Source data
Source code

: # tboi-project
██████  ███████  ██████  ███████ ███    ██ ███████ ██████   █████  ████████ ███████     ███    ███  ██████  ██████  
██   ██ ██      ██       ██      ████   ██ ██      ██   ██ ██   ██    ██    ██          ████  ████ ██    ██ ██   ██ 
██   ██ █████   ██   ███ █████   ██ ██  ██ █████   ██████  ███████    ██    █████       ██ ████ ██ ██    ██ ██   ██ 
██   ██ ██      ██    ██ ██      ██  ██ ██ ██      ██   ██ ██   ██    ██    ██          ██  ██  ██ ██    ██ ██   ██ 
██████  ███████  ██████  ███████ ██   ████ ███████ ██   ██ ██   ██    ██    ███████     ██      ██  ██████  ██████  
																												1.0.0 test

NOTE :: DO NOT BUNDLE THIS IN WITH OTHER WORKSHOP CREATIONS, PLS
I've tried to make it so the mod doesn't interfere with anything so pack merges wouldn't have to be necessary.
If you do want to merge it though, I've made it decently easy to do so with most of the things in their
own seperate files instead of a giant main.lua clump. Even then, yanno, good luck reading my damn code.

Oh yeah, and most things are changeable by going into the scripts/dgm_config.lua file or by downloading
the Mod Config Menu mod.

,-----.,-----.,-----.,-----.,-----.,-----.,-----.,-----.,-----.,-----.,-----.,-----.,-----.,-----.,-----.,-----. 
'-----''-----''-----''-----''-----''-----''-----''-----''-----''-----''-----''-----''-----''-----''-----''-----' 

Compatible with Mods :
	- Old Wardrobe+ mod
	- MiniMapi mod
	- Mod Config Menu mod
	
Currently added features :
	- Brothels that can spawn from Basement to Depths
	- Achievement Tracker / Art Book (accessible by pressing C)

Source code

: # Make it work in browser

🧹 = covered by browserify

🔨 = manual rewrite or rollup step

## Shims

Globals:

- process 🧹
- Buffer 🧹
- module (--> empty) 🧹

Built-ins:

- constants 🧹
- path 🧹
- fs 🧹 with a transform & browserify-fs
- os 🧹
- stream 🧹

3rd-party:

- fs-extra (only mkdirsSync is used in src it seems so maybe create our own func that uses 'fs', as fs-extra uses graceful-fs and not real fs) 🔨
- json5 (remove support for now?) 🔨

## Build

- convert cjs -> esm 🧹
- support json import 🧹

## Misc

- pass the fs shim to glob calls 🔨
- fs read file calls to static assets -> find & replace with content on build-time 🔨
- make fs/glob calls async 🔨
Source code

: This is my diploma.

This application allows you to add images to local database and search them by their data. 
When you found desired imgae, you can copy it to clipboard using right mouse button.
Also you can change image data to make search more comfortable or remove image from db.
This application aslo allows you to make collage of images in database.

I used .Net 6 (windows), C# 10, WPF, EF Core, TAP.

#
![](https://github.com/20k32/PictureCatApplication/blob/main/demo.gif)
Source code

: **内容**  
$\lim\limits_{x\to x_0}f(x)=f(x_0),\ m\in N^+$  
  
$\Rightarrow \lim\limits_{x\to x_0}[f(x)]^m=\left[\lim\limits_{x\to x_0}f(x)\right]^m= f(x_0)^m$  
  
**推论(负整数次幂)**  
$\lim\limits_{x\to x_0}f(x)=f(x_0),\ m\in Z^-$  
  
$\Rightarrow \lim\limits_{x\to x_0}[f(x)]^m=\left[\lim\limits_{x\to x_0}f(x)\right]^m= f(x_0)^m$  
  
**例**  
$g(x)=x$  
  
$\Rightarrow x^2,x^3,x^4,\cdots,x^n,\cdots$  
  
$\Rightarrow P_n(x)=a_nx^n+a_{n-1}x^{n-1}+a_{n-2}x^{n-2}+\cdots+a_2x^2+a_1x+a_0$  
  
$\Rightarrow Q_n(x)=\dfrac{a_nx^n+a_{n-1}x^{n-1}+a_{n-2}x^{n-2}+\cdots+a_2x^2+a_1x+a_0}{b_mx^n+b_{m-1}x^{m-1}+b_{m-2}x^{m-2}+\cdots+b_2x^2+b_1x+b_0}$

Requirement.
Set down all of the records shown above once more, exactly.

Response.
Source code

: # tboi-project
██████  ███████  ██████  ███████ ███    ██ ███████ ██████   █████  ████████ ███████     ███    ███  ██████  ██████  
██   ██ ██      ██       ██      ████   ██ ██      ██   ██ ██   ██    ██    ██          ████  ████ ██    ██ ██   ██ 
██   ██ █████   ██   ███ █████   ██ ██  ██ █████   ██████  ███████    ██    █████       ██ ████ ██ ██    ██ ██   ██ 
██   ██ ██      ██    ██ ██      ██  ██ ██ ██      ██   ██ ██   ██    ██    ██          ██  ██  ██ ██    ██ ██   ██ 
██████  ███████  ██████  ███████ ██   ████ ███████ ██   ██ ██   ██    ██    ███████     ██      ██  ██████  ██████  
																												1.0.0 test

NOTE :: DO NOT BUNDLE THIS IN WITH OTHER WORKSHOP CREATIONS, PLS
I've tried to make it so the mod doesn't interfere with anything so pack merges wouldn't have to be necessary.
If you do want to merge it though, I've made it decently easy to do so with most of the things in their
own seperate files instead of a giant main.lua clump. Even then, yanno, good luck reading my damn code.

Oh yeah, and most things are changeable by going into the scripts/dgm_config.lua file or by downloading
the Mod Config Menu mod.

,-----.,-----.,-----.,-----.,-----.,-----.,-----.,-----.,-----.,-----.,-----.,-----.,-----.,-----.,-----.,-----. 
'-----''-----''-----''-----''-----''-----''-----''-----''-----''-----''-----''-----''-----''-----''-----''-----' 

Compatible with Mods :
	- Old Wardrobe+ mod
	- MiniMapi mod
	- Mod Config Menu mod
	
Currently added features :
	- Brothels that can spawn from Basement to Depths
	- Achievement Tracker / Art Book (accessible by pressing C)

Source code

: # Make it work in browser

🧹 = covered by browserify

🔨 = manual rewrite or rollup step

## Shims

Globals:

- process 🧹
- Buffer 🧹
- module (--> empty) 🧹

Built-ins:

- constants 🧹
- path 🧹
- fs 🧹 with a transform & browserify-fs
- os 🧹
- stream 🧹

3rd-party:

- fs-extra (only mkdirsSync is used in src it seems so maybe create our own func that uses 'fs', as fs-extra uses graceful-fs and not real fs) 🔨
- json5 (remove support for now?) 🔨

## Build

- convert cjs -> esm 🧹
- support json import 🧹

## Misc

- pass the fs shim to glob calls 🔨
- fs read file calls to static assets -> find & replace with content on build-time 🔨
- make fs/glob calls async 🔨
Source code

: This is my diploma.

This application allows you to add images to local database and search them by their data. 
When you found desired imgae, you can copy it to clipboard using right mouse button.
Also you can change image data to make search more comfortable or remove image from db.
This application aslo allows you to make collage of images in database.

I used .Net 6 (windows), C# 10, WPF, EF Core, TAP.

#
![](https://github.com/20k32/PictureCatApplication/blob/main/demo.gif)
Source code

: **内容**  
$\lim\limits_{x\to x_0}f(x)=f(x_0),\ m\in N^+$  
  
$\Rightarrow \lim\limits_{x\to x_0}[f(x)]^m=\left[\lim\limits_{x\to x_0}f(x)\right]^m= f(x_0)^m$  
  
**推论(负整数次幂)**  
$\lim\limits_{x\to x_0}f(x)=f(x_0),\ m\in Z^-$  
  
$\Rightarrow \lim\limits_{x\to x_0}[f(x)]^m=\left[\lim\limits_{x\to x_0}f(x)\right]^m= f(x_0)^m$  
  
**例**  
$g(x)=x$  
  
$\Rightarrow x^2,x^3,x^4,\cdots,x^n,\cdots$  
  
$\Rightarrow P_n(x)=a_nx^n+a_{n-1}x^{n-1}+a_{n-2}x^{n-2}+\cdots+a_2x^2+a_1x+a_0$  
  
$\Rightarrow Q_n(x)=\dfrac{a_nx^n+a_{n-1}x^{n-1}+a_{n-2}x^{n-2}+\cdots+a_2x^2+a_1x+a_0}{b_mx^n+b_{m-1}x^{m-1}+b_{m-2}x^{m-2}+\cdots+b_2x^2+b_1x+b_0}$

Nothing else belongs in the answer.